## Problem details
Read the data that follows. Then repeat it exactly.
_ _ _ _
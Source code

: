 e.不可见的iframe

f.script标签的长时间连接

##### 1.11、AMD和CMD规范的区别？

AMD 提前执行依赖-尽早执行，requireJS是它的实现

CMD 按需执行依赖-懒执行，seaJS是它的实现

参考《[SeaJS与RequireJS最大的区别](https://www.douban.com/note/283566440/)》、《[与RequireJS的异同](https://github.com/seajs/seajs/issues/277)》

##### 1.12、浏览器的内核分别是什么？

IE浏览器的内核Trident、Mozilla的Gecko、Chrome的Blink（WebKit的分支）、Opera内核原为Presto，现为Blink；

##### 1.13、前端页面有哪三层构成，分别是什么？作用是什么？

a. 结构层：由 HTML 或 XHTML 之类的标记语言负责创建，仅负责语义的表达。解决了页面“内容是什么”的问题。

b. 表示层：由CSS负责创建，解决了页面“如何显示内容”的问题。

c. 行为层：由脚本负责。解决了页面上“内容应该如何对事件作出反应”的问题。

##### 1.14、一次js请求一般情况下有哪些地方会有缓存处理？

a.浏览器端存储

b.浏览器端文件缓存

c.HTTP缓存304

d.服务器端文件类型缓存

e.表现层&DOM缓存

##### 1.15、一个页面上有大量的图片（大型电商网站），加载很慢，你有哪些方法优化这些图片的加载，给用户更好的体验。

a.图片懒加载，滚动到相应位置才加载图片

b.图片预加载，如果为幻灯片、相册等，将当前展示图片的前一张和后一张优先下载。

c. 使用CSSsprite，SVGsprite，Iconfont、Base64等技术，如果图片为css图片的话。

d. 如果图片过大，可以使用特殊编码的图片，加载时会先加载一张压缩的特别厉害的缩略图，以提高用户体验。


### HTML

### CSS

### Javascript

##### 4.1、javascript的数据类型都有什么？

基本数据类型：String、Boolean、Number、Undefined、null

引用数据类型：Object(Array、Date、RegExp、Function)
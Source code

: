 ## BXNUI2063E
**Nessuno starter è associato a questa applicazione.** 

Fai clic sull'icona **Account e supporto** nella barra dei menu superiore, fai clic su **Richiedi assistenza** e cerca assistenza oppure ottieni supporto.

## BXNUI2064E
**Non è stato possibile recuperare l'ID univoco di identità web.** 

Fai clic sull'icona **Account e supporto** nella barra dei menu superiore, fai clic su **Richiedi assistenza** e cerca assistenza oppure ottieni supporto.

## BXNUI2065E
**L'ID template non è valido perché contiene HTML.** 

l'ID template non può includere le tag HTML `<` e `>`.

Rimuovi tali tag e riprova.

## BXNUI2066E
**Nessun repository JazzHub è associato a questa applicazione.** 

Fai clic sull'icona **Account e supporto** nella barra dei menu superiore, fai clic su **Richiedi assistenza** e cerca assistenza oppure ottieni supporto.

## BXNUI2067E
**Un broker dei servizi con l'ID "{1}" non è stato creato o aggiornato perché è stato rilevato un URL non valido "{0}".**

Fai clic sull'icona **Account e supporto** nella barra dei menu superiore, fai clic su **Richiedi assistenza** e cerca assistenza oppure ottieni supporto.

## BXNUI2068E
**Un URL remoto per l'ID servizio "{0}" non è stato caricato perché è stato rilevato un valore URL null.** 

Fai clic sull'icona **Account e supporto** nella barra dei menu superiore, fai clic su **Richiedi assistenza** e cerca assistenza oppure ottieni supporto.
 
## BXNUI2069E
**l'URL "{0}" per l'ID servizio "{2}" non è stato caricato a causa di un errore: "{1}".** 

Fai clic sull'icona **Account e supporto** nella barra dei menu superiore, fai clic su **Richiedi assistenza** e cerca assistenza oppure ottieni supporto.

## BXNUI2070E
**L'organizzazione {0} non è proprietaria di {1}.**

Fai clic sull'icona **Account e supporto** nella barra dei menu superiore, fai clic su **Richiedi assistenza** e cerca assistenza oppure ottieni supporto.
_ _ _ _
## Finished exercise
Source code

: e.不可见的iframe

f.script标签的长时间连接

##### 1.11、AMD和CMD规范的区别？

AMD 提前执行依赖-尽早执行，requireJS是它的实现

CMD 按需执行依赖-懒执行，seaJS是它的实现

参考《[SeaJS与RequireJS最大的区别](https://www.douban.com/note/283566440/)》、《[与RequireJS的异同](https://github.com/seajs/seajs/issues/277)》

##### 1.12、浏览器的内核分别是什么？

IE浏览器的内核Trident、Mozilla的Gecko、Chrome的Blink（WebKit的分支）、Opera内核原为Presto，现为Blink；

##### 1.13、前端页面有哪三层构成，分别是什么？作用是什么？

a. 结构层：由 HTML 或 XHTML 之类的标记语言负责创建，仅负责语义的表达。解决了页面“内容是什么”的问题。

b. 表示层：由CSS负责创建，解决了页面“如何显示内容”的问题。

c. 行为层：由脚本负责。解决了页面上“内容应该如何对事件作出反应”的问题。

##### 1.14、一次js请求一般情况下有哪些地方会有缓存处理？

a.浏览器端存储

b.浏览器端文件缓存

c.HTTP缓存304

d.服务器端文件类型缓存

e.表现层&DOM缓存

##### 1.15、一个页面上有大量的图片（大型电商网站），加载很慢，你有哪些方法优化这些图片的加载，给用户更好的体验。

a.图片懒加载，滚动到相应位置才加载图片

b.图片预加载，如果为幻灯片、相册等，将当前展示图片的前一张和后一张优先下载。

c. 使用CSSsprite，SVGsprite，Iconfont、Base64等技术，如果图片为css图片的话。

d. 如果图片过大，可以使用特殊编码的图片，加载时会先加载一张压缩的特别厉害的缩略图，以提高用户体验。


### HTML

### CSS

### Javascript

##### 4.1、javascript的数据类型都有什么？

基本数据类型：String、Boolean、Number、Undefined、null

引用数据类型：Object(Array、Date、RegExp、Function)
Source code

: ## BXNUI2063E
**Nessuno starter è associato a questa applicazione.** 

Fai clic sull'icona **Account e supporto** nella barra dei menu superiore, fai clic su **Richiedi assistenza** e cerca assistenza oppure ottieni supporto.

## BXNUI2064E
**Non è stato possibile recuperare l'ID univoco di identità web.** 

Fai clic sull'icona **Account e supporto** nella barra dei menu superiore, fai clic su **Richiedi assistenza** e cerca assistenza oppure ottieni supporto.

## BXNUI2065E
**L'ID template non è valido perché contiene HTML.** 

l'ID template non può includere le tag HTML `<` e `>`.

Rimuovi tali tag e riprova.

## BXNUI2066E
**Nessun repository JazzHub è associato a questa applicazione.** 

Fai clic sull'icona **Account e supporto** nella barra dei menu superiore, fai clic su **Richiedi assistenza** e cerca assistenza oppure ottieni supporto.

## BXNUI2067E
**Un broker dei servizi con l'ID "{1}" non è stato creato o aggiornato perché è stato rilevato un URL non valido "{0}".**

Fai clic sull'icona **Account e supporto** nella barra dei menu superiore, fai clic su **Richiedi assistenza** e cerca assistenza oppure ottieni supporto.

## BXNUI2068E
**Un URL remoto per l'ID servizio "{0}" non è stato caricato perché è stato rilevato un valore URL null.** 

Fai clic sull'icona **Account e supporto** nella barra dei menu superiore, fai clic su **Richiedi assistenza** e cerca assistenza oppure ottieni supporto.
 
## BXNUI2069E
**l'URL "{0}" per l'ID servizio "{2}" non è stato caricato a causa di un errore: "{1}".** 

Fai clic sull'icona **Account e supporto** nella barra dei menu superiore, fai clic su **Richiedi assistenza** e cerca assistenza oppure ottieni supporto.

## BXNUI2070E
**L'organizzazione {0} non è proprietaria di {1}.**

Fai clic sull'icona **Account e supporto** nella barra dei menu superiore, fai clic su **Richiedi assistenza** e cerca assistenza oppure ottieni supporto.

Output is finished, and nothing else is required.